**What is expected**: For each line below that holds the word "this", make a copy.

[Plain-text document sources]
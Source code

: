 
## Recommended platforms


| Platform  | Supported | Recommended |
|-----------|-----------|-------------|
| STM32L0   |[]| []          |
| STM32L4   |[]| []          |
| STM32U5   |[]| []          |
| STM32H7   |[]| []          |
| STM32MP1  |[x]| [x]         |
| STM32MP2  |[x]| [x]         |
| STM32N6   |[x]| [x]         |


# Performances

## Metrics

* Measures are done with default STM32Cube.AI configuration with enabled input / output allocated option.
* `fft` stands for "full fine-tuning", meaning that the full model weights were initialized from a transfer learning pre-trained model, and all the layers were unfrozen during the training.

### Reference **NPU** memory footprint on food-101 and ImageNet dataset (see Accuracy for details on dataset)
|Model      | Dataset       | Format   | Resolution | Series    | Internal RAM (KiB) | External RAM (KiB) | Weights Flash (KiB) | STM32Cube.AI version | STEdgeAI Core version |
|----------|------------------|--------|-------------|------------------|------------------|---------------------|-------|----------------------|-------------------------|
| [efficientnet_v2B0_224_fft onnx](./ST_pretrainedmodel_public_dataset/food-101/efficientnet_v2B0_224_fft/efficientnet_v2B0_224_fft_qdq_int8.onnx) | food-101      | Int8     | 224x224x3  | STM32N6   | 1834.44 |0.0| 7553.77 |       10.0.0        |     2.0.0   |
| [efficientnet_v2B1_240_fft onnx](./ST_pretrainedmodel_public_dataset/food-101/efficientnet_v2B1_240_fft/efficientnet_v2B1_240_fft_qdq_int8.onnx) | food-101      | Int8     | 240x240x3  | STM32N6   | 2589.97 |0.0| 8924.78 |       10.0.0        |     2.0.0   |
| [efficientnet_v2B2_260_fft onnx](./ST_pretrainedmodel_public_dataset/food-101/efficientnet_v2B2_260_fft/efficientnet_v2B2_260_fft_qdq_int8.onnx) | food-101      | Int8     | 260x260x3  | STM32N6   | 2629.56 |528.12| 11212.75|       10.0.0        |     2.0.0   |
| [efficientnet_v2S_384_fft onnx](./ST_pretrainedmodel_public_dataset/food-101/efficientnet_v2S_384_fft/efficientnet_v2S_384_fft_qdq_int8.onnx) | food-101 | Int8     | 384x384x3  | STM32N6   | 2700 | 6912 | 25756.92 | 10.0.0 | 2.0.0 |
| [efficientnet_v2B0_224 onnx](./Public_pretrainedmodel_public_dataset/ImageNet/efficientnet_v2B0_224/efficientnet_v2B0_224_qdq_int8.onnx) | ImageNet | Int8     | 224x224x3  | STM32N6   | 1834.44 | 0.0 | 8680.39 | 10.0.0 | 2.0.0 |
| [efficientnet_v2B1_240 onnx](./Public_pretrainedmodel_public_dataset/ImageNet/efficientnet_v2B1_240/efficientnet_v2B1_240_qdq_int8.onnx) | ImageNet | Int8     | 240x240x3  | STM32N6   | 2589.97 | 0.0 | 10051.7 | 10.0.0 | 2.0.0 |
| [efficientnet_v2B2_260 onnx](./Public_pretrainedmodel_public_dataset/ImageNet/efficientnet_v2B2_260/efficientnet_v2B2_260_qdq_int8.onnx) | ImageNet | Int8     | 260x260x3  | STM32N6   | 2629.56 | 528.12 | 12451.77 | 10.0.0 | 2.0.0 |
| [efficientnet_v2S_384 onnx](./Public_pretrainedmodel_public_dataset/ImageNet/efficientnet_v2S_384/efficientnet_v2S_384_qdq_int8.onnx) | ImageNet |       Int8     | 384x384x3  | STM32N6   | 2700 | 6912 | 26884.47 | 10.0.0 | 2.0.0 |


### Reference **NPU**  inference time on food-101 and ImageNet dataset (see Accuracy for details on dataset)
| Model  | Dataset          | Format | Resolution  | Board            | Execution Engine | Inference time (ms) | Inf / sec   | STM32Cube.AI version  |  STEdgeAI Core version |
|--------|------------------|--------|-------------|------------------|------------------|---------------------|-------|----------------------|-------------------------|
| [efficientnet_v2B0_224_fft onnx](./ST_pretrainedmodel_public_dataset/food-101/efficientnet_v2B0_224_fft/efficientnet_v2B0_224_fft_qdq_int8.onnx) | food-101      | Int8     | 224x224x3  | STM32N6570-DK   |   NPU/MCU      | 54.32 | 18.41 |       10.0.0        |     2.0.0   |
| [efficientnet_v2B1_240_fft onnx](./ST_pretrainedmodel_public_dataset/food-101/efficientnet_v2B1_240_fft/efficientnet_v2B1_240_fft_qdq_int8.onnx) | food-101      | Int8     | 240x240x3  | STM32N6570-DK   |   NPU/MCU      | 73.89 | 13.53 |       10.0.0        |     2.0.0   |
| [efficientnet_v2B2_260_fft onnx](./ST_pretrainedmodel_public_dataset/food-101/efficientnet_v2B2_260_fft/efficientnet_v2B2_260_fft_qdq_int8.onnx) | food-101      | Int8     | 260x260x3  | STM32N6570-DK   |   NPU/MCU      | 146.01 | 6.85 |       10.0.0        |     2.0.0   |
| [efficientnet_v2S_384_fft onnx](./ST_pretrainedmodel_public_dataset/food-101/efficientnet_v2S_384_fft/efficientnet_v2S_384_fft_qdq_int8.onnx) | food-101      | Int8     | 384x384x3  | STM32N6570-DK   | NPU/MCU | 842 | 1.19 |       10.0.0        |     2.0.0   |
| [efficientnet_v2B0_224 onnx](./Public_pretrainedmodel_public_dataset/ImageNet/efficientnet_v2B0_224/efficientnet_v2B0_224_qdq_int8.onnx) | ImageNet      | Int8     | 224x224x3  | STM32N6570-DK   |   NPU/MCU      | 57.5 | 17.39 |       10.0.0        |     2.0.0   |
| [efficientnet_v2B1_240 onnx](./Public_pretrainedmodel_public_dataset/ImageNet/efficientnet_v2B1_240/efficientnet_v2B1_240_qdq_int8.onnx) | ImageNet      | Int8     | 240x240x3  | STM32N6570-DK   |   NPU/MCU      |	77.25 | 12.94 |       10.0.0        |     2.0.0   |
==
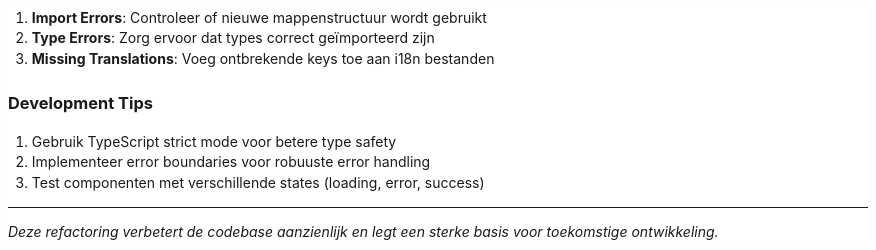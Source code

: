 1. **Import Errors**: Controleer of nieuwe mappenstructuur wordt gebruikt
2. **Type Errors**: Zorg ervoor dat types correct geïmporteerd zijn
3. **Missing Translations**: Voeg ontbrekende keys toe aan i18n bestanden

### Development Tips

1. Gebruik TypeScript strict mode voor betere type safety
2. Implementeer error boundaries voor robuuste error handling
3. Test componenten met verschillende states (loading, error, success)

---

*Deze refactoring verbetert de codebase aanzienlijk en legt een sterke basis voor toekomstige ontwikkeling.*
==
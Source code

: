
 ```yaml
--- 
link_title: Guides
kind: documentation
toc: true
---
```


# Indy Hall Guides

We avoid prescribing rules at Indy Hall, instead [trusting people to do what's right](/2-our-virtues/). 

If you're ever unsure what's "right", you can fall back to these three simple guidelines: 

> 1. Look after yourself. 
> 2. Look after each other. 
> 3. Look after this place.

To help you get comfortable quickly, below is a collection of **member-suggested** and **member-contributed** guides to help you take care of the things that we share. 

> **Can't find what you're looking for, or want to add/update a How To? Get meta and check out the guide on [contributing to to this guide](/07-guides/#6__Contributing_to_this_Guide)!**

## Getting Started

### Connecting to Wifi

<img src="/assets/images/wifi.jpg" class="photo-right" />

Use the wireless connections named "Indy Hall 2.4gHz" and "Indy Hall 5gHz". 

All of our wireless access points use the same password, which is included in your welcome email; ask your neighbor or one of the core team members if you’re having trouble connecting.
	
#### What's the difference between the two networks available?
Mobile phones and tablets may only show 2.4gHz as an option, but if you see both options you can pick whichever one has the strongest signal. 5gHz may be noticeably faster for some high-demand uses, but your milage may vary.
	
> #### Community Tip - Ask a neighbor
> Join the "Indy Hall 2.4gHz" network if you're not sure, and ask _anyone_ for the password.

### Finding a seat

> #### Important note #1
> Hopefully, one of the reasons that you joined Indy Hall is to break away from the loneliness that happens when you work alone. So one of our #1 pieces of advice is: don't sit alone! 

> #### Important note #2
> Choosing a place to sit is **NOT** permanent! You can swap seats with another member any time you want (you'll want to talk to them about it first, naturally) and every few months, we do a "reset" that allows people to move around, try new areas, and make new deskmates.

**Output**:
> 3. Look after this place.
> **Can't find what you're looking for, or want to add/update a How To? Get meta and check out the guide on [contributing to to this guide](/07-guides/#6__Contributing_to_this_Guide)!**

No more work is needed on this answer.